Seller Disclosure Law

Outline by Edward A. Tarlov, Esquire

I. Buyer Property Protection Act

A. Application of Act

i. The Buyer Property Protection Act requires the seller to give a disclosure report to buyers of residential real property.  Residential real property means property improved by dwelling units for 1-4 families.  This applies to transfers by sale, exchanges, installment land sale contract, lease with an option to purchase, or ground lease of a manufactured housing lot or residential lot, improved with dwelling units for 1-4 families.  The law covers existing home and new construction.  However, a sale and settlement of a lot without a dwelling is not covered.  But a sale of a lot with a home to be built is covered by the law because at settlement it is not just the lot but also the dwelling that is conveyed.  Commercial and industrial property are exempt.  The law also excludes 9 other types of transfers of residential property. 

1. Transfers governed by the Delaware Out-of-State Land Sales and Promotions Act.

2. Transfers ordered by a Court.

3. Transfer from a borrower to a lender by a deed in lieu of foreclosure.

4. A Sheriff’s sale.

5. Transfer by a Fiduciary in the course of administering an estate, guardianship or trust.

6. Transfers from one co-owner to another co-owner.

7. Transfers made to a spouse or a blood relative of the seller.

8. Transfers made between ex-spouses as part of a property settlement from a divorce.

9. Transfers to or from any government entity.

B. Effective Date

i.The Act applies to any contracts for the sale of residential real estate, improved by dwelling units for 1-4 families that are entered into on or after January 1, 1994.
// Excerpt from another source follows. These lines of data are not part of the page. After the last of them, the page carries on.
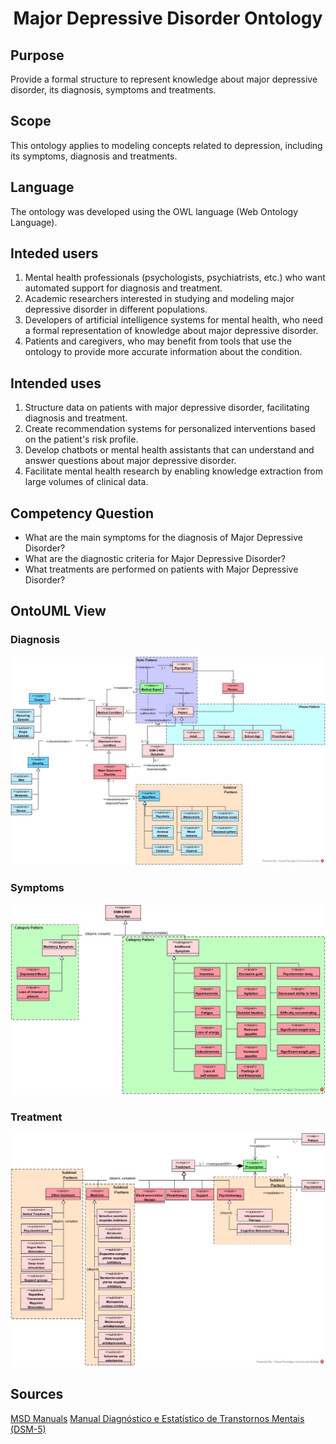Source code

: <h1 align="center">Major Depressive Disorder Ontology</h1>



## Purpose
Provide a formal structure to represent knowledge about major depressive disorder, its diagnosis, symptoms and treatments.

## Scope
This ontology applies to modeling concepts related to depression, including its symptoms, diagnosis and treatments.

## Language
The ontology was developed using the OWL language (Web Ontology Language).

## Inteded users

1. Mental health professionals (psychologists, psychiatrists, etc.) who want automated support for diagnosis and treatment.
2. Academic researchers interested in studying and modeling major depressive disorder in different populations.
3. Developers of artificial intelligence systems for mental health, who need a formal representation of knowledge about major depressive disorder.
4. Patients and caregivers, who may benefit from tools that use the ontology to provide more accurate information about the condition.

## Intended uses

1. Structure data on patients with major depressive disorder, facilitating diagnosis and treatment.
2. Create recommendation systems for personalized interventions based on the patient's risk profile.
3. Develop chatbots or mental health assistants that can understand and answer questions about major depressive disorder.
4. Facilitate mental health research by enabling knowledge extraction from large volumes of clinical data.

## Competency Question

- What are the main symptoms for the diagnosis of Major Depressive Disorder?
- What are the diagnostic criteria for Major Depressive Disorder?
- What treatments are performed on patients with Major Depressive Disorder? 

## OntoUML View

### Diagnosis

<img  src='./images/Diagnostic.jpg'/>

### Symptoms

<img  src='./images/Symptoms.jpg'/>

### Treatment

<img  src='./images/Treatment.jpg'/>



## Sources

[MSD Manuals](https://www.msdmanuals.com/pt/profissional/transtornos-psiqui%C3%A1tricos/transtornos-do-humor/transtornos-depressivos)
[Manual Diagnóstico e Estatístico de Transtornos Mentais (DSM-5)](http://www.institutopebioetica.com.br/documentos/manual-diagnostico-e-estatistico-de-transtornos-mentais-dsm-5.pdf)

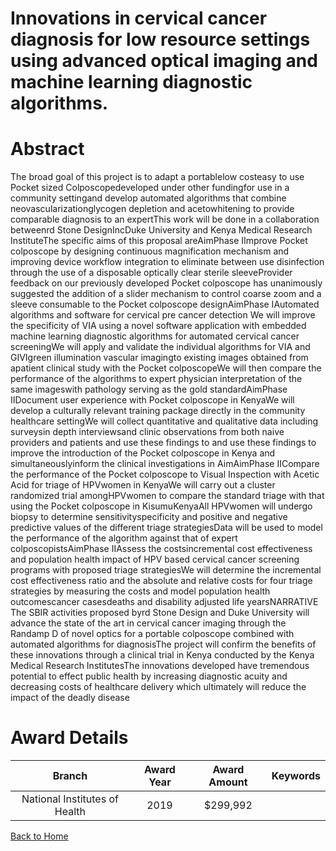 
Innovations in cervical cancer diagnosis for low resource settings using advanced optical imaging and machine learning diagnostic algorithms.
=============================================================================================================================================

# Abstract


The broad goal of this project is to adapt a portablelow costeasy to use Pocket sized Colposcopedeveloped under other fundingfor use in a community settingand develop automated algorithms that combine neovascularizationglycogen depletion and acetowhitening to provide comparable diagnosis to an expertThis work will be done in a collaboration betweenrd Stone DesignIncDuke University and Kenya Medical Research InstituteThe specific aims of this proposal areAimPhase IImprove Pocket colposcope by designing continuous magnification mechanism and improving device workflow integration to eliminate between use disinfection through the use of a disposable optically clear sterile sleeveProvider feedback on our previously developed Pocket colposcope has unanimously suggested the addition of a slider mechanism to control coarse zoom and a sleeve consumable to the Pocket colposcope designAimPhase IAutomated algorithms and software for cervical pre cancer detection We will improve the specificity of VIA using a novel software application with embedded machine learning diagnostic algorithms for automated cervical cancer screeningWe will apply and validate the individual algorithms for VIA and GIVIgreen illumination vascular imagingto existing images obtained from apatient clinical study with the Pocket colposcopeWe will then compare the performance of the algorithms to expert physician interpretation of the same imageswith pathology serving as the gold standardAimPhase IIDocument user experience with Pocket colposcope in KenyaWe will develop a culturally relevant training package directly in the community healthcare settingWe will collect quantitative and qualitative data including surveysin depth interviewsand clinic observations from both naive providers and patients and use these findings to and use these findings to improve the introduction of the Pocket colposcope in Kenya and simultaneouslyinform the clinical investigations in AimAimPhase IICompare the performance of the Pocket colposcope to Visual Inspection with Acetic Acid for triage of HPVwomen in KenyaWe will carry out a cluster randomized trial amongHPVwomen to compare the standard triage with that using the Pocket colposcope in KisumuKenyaAll HPVwomen will undergo biopsy to determine sensitivityspecificity and positive and negative predictive values of the different triage strategiesData will be used to model the performance of the algorithm against that of expert colposcopistsAimPhase IIAssess the costsincremental cost effectiveness and population health impact of HPV based cervical cancer screening programs with proposed triage strategiesWe will determine the incremental cost effectiveness ratio and the absolute and relative costs for four triage strategies by measuring the costs and model population health outcomescancer casesdeaths and disability adjusted life yearsNARRATIVE The SBIR activities proposed byrd Stone Design and Duke University will advance the state of the art in cervical cancer imaging through the Randamp D of novel optics for a portable colposcope combined with automated algorithms for diagnosisThe project will confirm the benefits of these innovations through a clinical trial in Kenya conducted by the Kenya Medical Research InstitutesThe innovations developed have tremendous potential to effect public health by increasing diagnostic acuity and decreasing costs of healthcare delivery which ultimately will reduce the impact of the deadly disease  

# Award Details

|Branch|Award Year|Award Amount|Keywords|
| :---: | :---: | :---: | :---: |
|National Institutes of Health|2019|$299,992||
  
  


[Back to Home](https://github.com/chrischow/dod_sbir_awards/Reports/JH/#2511)
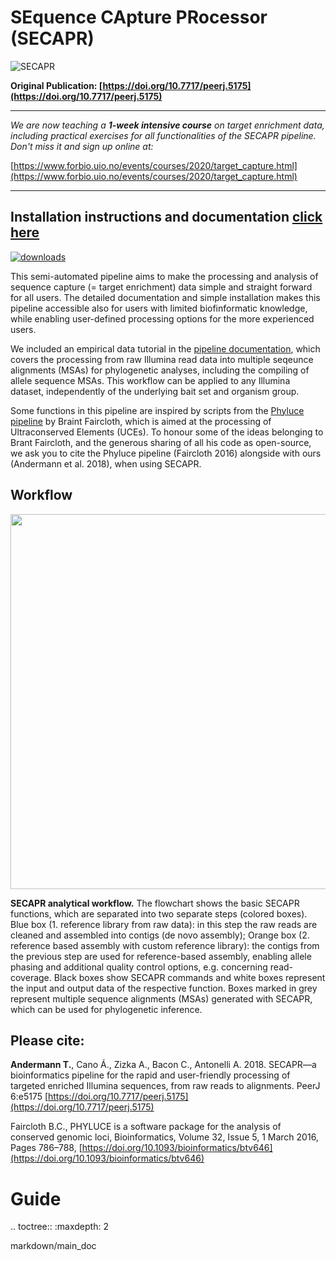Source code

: 
# SEquence CApture PRocessor (SECAPR)
![SECAPR](https://raw.githubusercontent.com/AntonelliLab/seqcap_processor/master/images/secapr_logo_small.png)

**Original Publication: [https://doi.org/10.7717/peerj.5175](https://doi.org/10.7717/peerj.5175)**

___

*We are now teaching a **1-week intensive course** on target enrichment data, including practical exercises for all functionalities of the SECAPR pipeline. Don't miss it and sign up online at:*

[https://www.forbio.uio.no/events/courses/2020/target_capture.html](https://www.forbio.uio.no/events/courses/2020/target_capture.html)

___

## Installation instructions and documentation [click here](http://htmlpreview.github.io/?https://github.com/AntonelliLab/seqcap_processor/blob/master/docs/documentation/main_doc.html)

[![downloads](https://anaconda.org/bioconda/secapr/badges/downloads.svg)](http://bioconda.github.io/recipes/secapr/README.html)


This semi-automated pipeline aims to make the processing and analysis of sequence capture (= target enrichment) data simple and straight forward for all users. The detailed documentation and simple installation makes this pipeline accessible also for users with limited biofinformatic knowledge, while enabling user-defined processing options for the more experienced users.

We included an empirical data tutorial in the [pipeline documentation](http://htmlpreview.github.io/?https://github.com/AntonelliLab/seqcap_processor/blob/master/docs/documentation/main_doc.html), which covers the processing from raw Illumina read data into multiple seqeunce alignments (MSAs) for phylogenetic analyses, including the compiling of allele sequence MSAs. This workflow can be applied to any Illumina dataset, independently of the underlying bait set and organism group.

Some functions in this pipeline are inspired by scripts from the [Phyluce pipeline](https://github.com/faircloth-lab/phyluce) by Braint Faircloth, which is aimed at the processing of Ultraconserved Elements (UCEs). To honour some of the ideas belonging to Brant Faircloth, and the generous sharing of all his code as open-source, we ask you to cite the Phyluce pipeline (Faircloth 2016) alongside with ours (Andermann et al. 2018), when using SECAPR.  


## Workflow


<img src="https://raw.githubusercontent.com/AntonelliLab/seqcap_processor/master/images/secapr_workflow.png" width="600">

**SECAPR analytical workflow.** The flowchart shows the basic SECAPR functions, which are separated into two separate steps (colored boxes). Blue box (1. reference library from raw data): in this step the raw reads are cleaned and assembled into contigs (de novo assembly); Orange box (2. reference based assembly with custom reference library): the contigs from the previous step are used for reference-based assembly, enabling allele phasing and additional quality control options, e.g. concerning read-coverage. Black boxes show SECAPR commands and white boxes represent the input and output data of the respective function. Boxes marked in grey represent multiple sequence alignments (MSAs) generated with SECAPR, which can be used for phylogenetic inference. 



## Please cite:

**Andermann T.**, Cano Á., Zizka A., Bacon C., Antonelli A. 2018. SECAPR—a bioinformatics pipeline for the rapid and user-friendly processing of targeted enriched Illumina sequences, from raw reads to alignments. PeerJ 6:e5175 [https://doi.org/10.7717/peerj.5175](https://doi.org/10.7717/peerj.5175)

Faircloth B.C., PHYLUCE is a software package for the analysis of conserved genomic loci, Bioinformatics, Volume 32, Issue 5, 1 March 2016, Pages 786–788, [https://doi.org/10.1093/bioinformatics/btv646](https://doi.org/10.1093/bioinformatics/btv646)

Guide
=====

.. toctree::
   :maxdepth: 2

   markdown/main_doc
 II. Providing the Form – The Seller’s Obligation

A. The seller’s duty to provide a disclosure form to a buyer and the time frame for doing so that is set forth in the law is fairly clear and simple.  The seller must complete the disclosure report form prior to signing the listing agreement.  The seller shall also update the report form as necessary for any material changes occurring in the property before final settlement.  The form must be signed and dated by the Seller and given to the Buyer prior to the time Buyer makes an offer to purchase.  If the completed report form is not given to a prospective Buyer prior to the time Buyer makes an offer to purchase, then the Seller will not have the benefit of the protection of Section 2575 of the law.  Section 2575 of the law protects the Seller from law suits after settlement.

B. The law clearly sets the standard of care the Seller must use in completing the form.  The Seller must disclose “known” defects.  The Seller’s completed disclosure form is a good faith effort by the Seller to make the disclosures required by the law and is not a warranty of any kind by the Seller or any Agents or Sub-Agents representing the Seller or Buyer and is not a substitute for any inspections or warranties that the Seller or Buyer may wish to obtain.

C. When completing the form, the Seller must use good faith.  Good faith can be thought of as “honesty in fact in a transaction.”  This means the seller may not lie, make misrepresentations, knowingly mislead buyers or fail to disclose information about the true condition of the property.  The written disclosure form, signed by Buyer and Seller, shall become a part of the purchase agreement.

III. The Buyer’s Duties

A. Under the law, the buyer of residential real estate is required to sign and date the disclosure form the seller provides and must include it as part of the Purchase Agreement.

IV. Seller’s Disclosure of Real Property Condition Report

A. The law requires the Delaware Real Estate Commission to develop the disclosure form or forms sellers must use.  The forms approved by the Real Estate Commission are attached to this outline.  There are two forms: one for resale and one for new construction.   The law does permit the Real Estate Commission to approve more than one form.

V. Realtors Responsibilities and Liabilities

A. The obligation and directives regarding seller disclosure contained in the law are ones imposed upon sellers and buyers only.  Nowhere in the language of the legislation does it specifically require any conduct by real estate agents or brokers involved in a transaction.  However, the agent, subagent or seller, shall give the Seller Disclosure of Real Property Condition Report to the prospective buyer or buyer’s agent prior to buyer making an offer to purchase.

B. Additionally, a realtor’s fiduciary duties to the seller or the buyer may impose certain obligation and liabilities.